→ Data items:
=-=-=
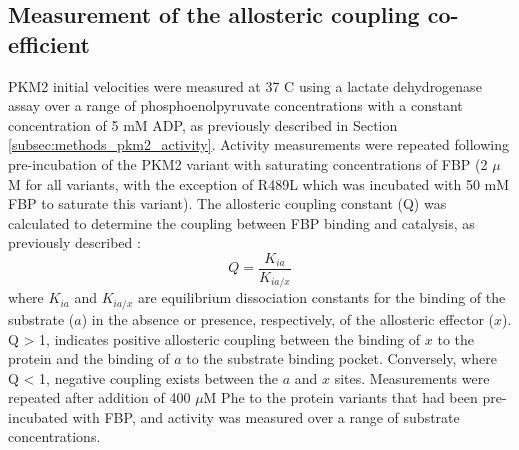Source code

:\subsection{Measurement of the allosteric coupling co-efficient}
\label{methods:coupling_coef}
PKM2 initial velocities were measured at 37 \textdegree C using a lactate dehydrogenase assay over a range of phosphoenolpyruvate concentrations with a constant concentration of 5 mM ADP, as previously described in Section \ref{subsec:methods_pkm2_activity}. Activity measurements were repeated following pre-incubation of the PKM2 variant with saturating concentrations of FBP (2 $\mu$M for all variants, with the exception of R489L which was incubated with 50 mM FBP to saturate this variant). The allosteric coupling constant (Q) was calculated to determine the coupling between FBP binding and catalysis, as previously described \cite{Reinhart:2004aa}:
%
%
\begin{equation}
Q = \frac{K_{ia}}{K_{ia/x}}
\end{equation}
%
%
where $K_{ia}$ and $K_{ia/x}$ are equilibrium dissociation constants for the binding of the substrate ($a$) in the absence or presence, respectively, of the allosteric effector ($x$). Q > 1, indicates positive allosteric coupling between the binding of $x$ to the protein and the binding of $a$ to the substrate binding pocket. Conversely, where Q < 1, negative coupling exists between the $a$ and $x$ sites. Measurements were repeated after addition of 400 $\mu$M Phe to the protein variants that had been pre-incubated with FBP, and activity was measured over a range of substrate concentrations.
=-=-=
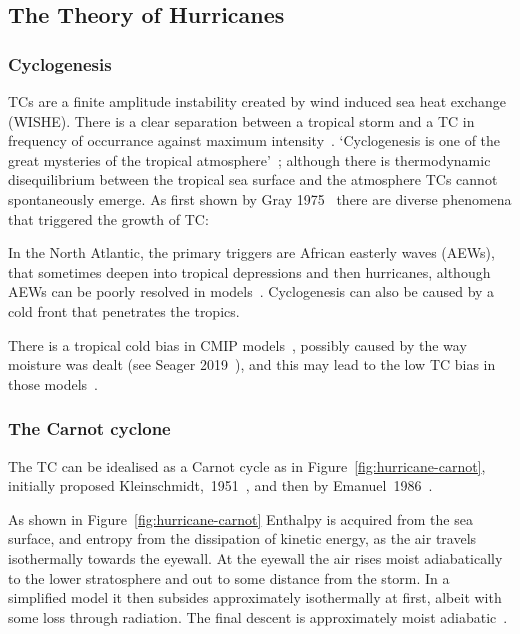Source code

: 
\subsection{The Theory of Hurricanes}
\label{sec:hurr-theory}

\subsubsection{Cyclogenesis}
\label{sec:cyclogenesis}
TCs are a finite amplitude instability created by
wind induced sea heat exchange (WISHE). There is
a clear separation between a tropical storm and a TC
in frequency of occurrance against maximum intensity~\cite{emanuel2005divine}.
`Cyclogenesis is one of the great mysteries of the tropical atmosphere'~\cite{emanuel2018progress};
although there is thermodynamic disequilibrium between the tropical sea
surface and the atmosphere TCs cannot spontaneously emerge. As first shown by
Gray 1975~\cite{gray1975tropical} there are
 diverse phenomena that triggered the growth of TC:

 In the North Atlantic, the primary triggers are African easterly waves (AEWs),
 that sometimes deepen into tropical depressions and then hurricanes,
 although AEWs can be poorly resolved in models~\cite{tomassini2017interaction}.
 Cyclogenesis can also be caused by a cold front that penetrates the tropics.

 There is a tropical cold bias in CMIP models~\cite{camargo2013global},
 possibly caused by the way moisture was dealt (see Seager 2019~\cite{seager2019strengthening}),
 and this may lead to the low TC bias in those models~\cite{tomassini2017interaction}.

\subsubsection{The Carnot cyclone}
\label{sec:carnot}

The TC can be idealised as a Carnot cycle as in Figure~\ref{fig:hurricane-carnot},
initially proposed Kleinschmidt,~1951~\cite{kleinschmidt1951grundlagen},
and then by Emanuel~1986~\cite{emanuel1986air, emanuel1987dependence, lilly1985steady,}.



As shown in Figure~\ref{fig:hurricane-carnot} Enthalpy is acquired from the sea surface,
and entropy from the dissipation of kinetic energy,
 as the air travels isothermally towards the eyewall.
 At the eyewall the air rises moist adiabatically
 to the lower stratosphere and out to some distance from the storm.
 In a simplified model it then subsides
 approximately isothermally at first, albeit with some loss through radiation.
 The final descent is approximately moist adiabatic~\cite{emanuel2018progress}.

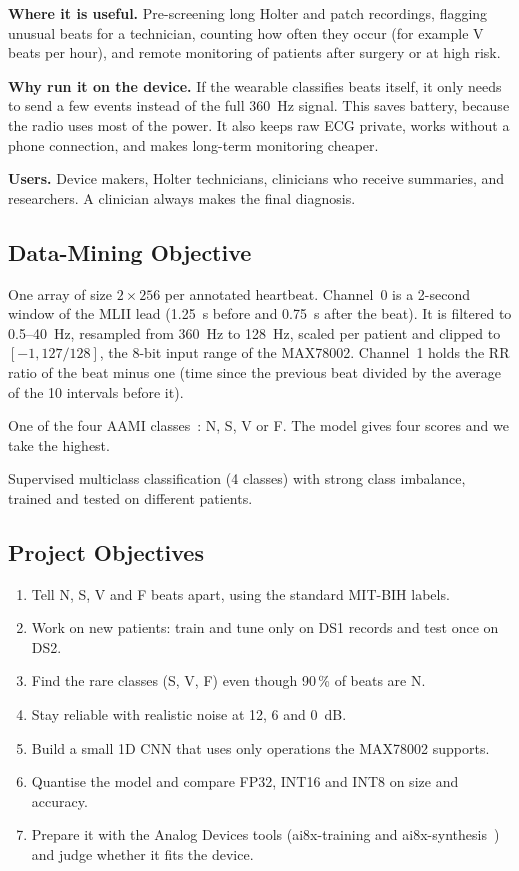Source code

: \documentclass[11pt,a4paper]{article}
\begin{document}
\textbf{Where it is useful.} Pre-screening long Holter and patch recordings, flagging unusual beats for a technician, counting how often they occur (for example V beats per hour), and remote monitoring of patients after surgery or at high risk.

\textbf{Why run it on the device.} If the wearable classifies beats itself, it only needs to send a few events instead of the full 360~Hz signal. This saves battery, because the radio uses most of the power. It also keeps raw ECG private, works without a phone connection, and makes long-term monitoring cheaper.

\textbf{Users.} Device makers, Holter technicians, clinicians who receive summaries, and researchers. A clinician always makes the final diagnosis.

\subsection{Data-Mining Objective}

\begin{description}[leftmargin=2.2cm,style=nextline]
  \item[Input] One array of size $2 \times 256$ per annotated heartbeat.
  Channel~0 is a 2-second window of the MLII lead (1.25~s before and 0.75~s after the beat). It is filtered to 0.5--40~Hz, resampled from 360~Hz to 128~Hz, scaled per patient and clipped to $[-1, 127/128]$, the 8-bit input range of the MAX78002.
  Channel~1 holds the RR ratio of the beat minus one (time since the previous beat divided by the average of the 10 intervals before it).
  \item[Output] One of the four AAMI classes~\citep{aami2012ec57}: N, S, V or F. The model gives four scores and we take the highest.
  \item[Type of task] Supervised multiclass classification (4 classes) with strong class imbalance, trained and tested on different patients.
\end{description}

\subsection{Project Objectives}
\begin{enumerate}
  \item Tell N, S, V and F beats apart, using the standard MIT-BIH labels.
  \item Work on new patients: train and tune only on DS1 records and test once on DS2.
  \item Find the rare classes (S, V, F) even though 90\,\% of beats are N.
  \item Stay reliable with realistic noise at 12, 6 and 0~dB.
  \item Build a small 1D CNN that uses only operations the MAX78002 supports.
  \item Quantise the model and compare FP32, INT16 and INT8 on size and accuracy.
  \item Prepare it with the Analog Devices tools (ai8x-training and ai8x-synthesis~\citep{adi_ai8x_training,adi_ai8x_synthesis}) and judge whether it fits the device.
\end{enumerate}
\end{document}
=-=-=
→ TASK TO CARRY OUT: When the line with "per annotated heartbeat." is reached in the data above, begin copying, and stop after the line with "Channel~1 holds the"; copy each line exactly, both ends included.

→ OUTPUT:
  \item[Input] One array of size $2 \times 256$ per annotated heartbeat.
  Channel~0 is a 2-second window of the MLII lead (1.25~s before and 0.75~s after the beat). It is filtered to 0.5--40~Hz, resampled from 360~Hz to 128~Hz, scaled per patient and clipped to $[-1, 127/128]$, the 8-bit input range of the MAX78002.
  Channel~1 holds the RR ratio of the beat minus one (time since the previous beat divided by the average of the 10 intervals before it).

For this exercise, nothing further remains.